Running was the first step toward better bodily control, yet another example of how everything here was an interconnected lesson. This more than any other factor set Beck apart from the class. Her fascination with the method, with picking apart and understanding the linked relationships between every activity they endured, occupied her attention whenever Reeves was not teaching.

The turning point in how she viewed training here came when she began to think of the process as a machine. A set of moving parts dependent on each other to function properly. From that perspective, Beck could find a place to work.

If that meant eating alone and struggling in silence, so be it.

*

On the sixth day, their full schedule was out of flux and finally set in stone. Beck found herself perversely enjoying that aspect—even if she didn’t know what the specifics of a lesson might entail, she would never be surprised by the broad category of it.
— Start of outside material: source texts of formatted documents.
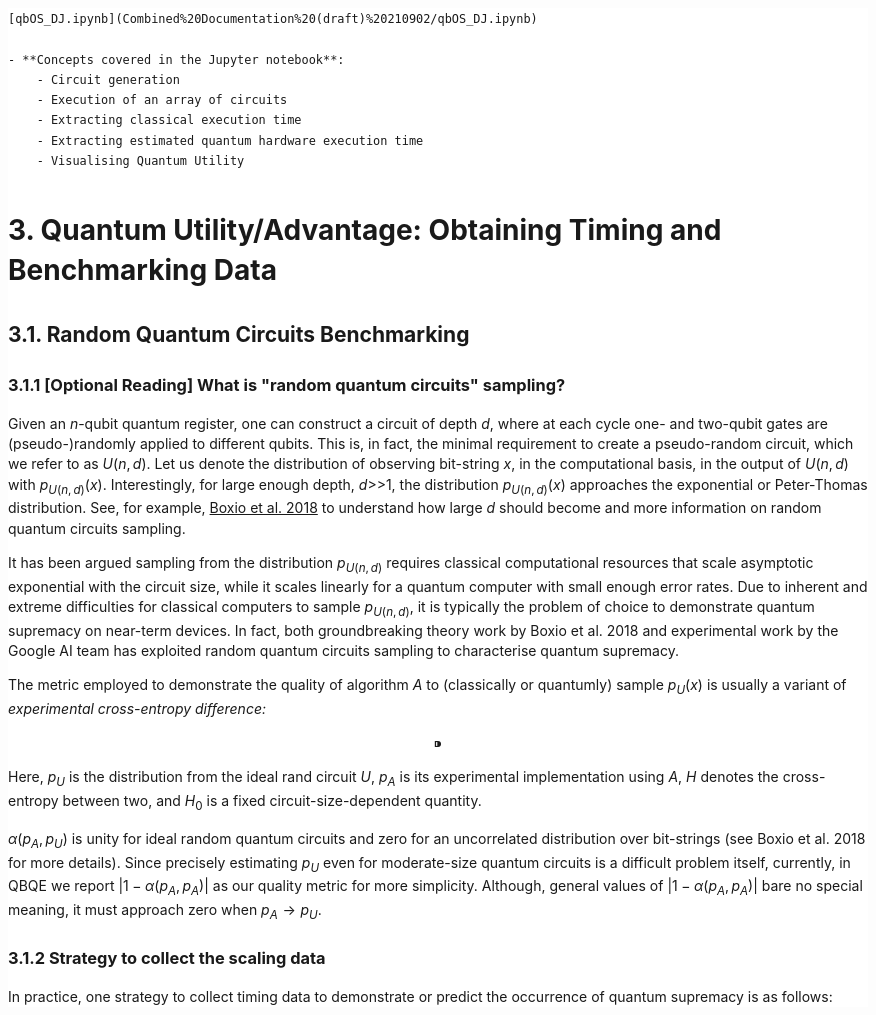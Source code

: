     [qbOS_DJ.ipynb](Combined%20Documentation%20(draft)%20210902/qbOS_DJ.ipynb)

    - **Concepts covered in the Jupyter notebook**:
        - Circuit generation
        - Execution of an array of circuits
        - Extracting classical execution time
        - Extracting estimated quantum hardware execution time
        - Visualising Quantum Utility

# 3. Quantum Utility/Advantage: Obtaining Timing and Benchmarking Data

## 3.1. Random Quantum Circuits Benchmarking

### 3.1.1 [Optional Reading] What is "random quantum circuits" sampling?

Given an $n$-qubit quantum register, one can construct a circuit of depth $d$, where at each cycle one- and two-qubit gates are (pseudo-)randomly applied to different qubits. This is, in fact, the minimal requirement to create a pseudo-random circuit, which we refer to as $U(n,d)$. Let us denote the distribution of observing bit-string $x$, in the computational basis, in the output of $U(n,d)$ with $p_{U(n,d)}(x)$. Interestingly, for large enough depth, $d$>>1, the distribution $p_{U(n,d)}(x)$ approaches the exponential or Peter-Thomas distribution. See, for example, [Boxio et al. 2018](https://doi.org/10.1038/s41567-018-0124-x) to understand how large $d$ should become and more information on random quantum circuits sampling.

It has been argued sampling from the distribution $p_{U(n,d)}$ requires classical computational resources that scale asymptotic exponential with the circuit size, while it scales linearly for a quantum computer with small enough error rates. Due to inherent and extreme difficulties for classical computers to sample $p_{U(n,d)}$, it is typically the problem of choice to demonstrate quantum supremacy on near-term devices. In fact, both groundbreaking theory work by Boxio et al. 2018 and experimental work by the Google AI team has exploited random quantum circuits sampling to characterise quantum supremacy.

The metric employed to demonstrate the quality of algorithm $A$ to (classically or quantumly) sample $p_U(x)$ is usually a variant of *experimental* *cross-entropy difference:*

$$⁍$$

Here, $p_U$ is the distribution from the ideal rand circuit $U$, $p_A$ is its experimental implementation using $A$, $H$ denotes the cross-entropy between two, and $H_0$ is a fixed circuit-size-dependent quantity. 

$\alpha(p_A, p_U)$ is unity for ideal random quantum circuits and zero for an uncorrelated distribution over bit-strings (see Boxio et al. 2018 for more details). Since precisely estimating $p_U$ even for moderate-size quantum circuits is a difficult problem itself, currently, in QBQE we report $|1-\alpha(p_A,p_A)|$ as our quality metric for more simplicity. Although, general values of $|1-\alpha(p_A,p_A)|$ bare no special meaning, it must approach zero when $p_A \rightarrow p_U$.

### 3.1.2 Strategy to collect the scaling data

In practice, one strategy to collect timing data to demonstrate or predict the occurrence of quantum supremacy is as follows:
She found she enjoyed that aspect, the curiosity about what new fighting technique they would learn or which meditative practice they would have to practice keeping the difficulty of the work itself from overwhelming.

She sat in the hot courtyard of the main barrack, knees in front and feet tucked under. Her hands rested on her thighs, fingers forming loose circles. The other recruits sat in a grid around her, postures identical. They were packed tight.

The first day of meditation was spent practicing the basic principles they would use to bring their minds to rest. Reeves was abundantly clear on the difficulty curve involved; even at the end of training it would only be the beginning of their trek toward mental clarity and control. Beck found it easy enough to settle her mind into a place of relative peace and tranquility, but much harder to keep it there. As with most of her waking hours since the death of her family, idleness brought their faces forward and drew them in sharp focus.

Every time this happened, she felt the carefully-controlled space around her conscious mind crack and had to start over. Focus on the darkness behind her eyes. Visualize something destructive or transitional—in her case, a chute not dissimilar from the spoil shafts used in the mine. Beck imagined the pain, the anger, the love, the joy, every emotion running through her, as stone and dust. Then swept them toward the void and let them fall away.

From what she had overheard the others say, she felt this internal metaphor was clunky at best. Some of them used visualizations like fire burning up their concerns or water washing them away, and Beck had tried every one she heard them discuss and more. Yet none felt right but this. The simple familiarity of it just worked. How many hours had she spent pushing a broom or shovel to manage the task when the machinery had failed? Too many to count.

That first day was spent in the cool of the combat square, the soft mat beneath them and their bodies at maximum comfort. Reeves was equally clear that this would change as well, and the man was good to his word. Every session was a combination of new challenges, from the addition of persistent noises that had to be ignored to the new locale with its baking heat.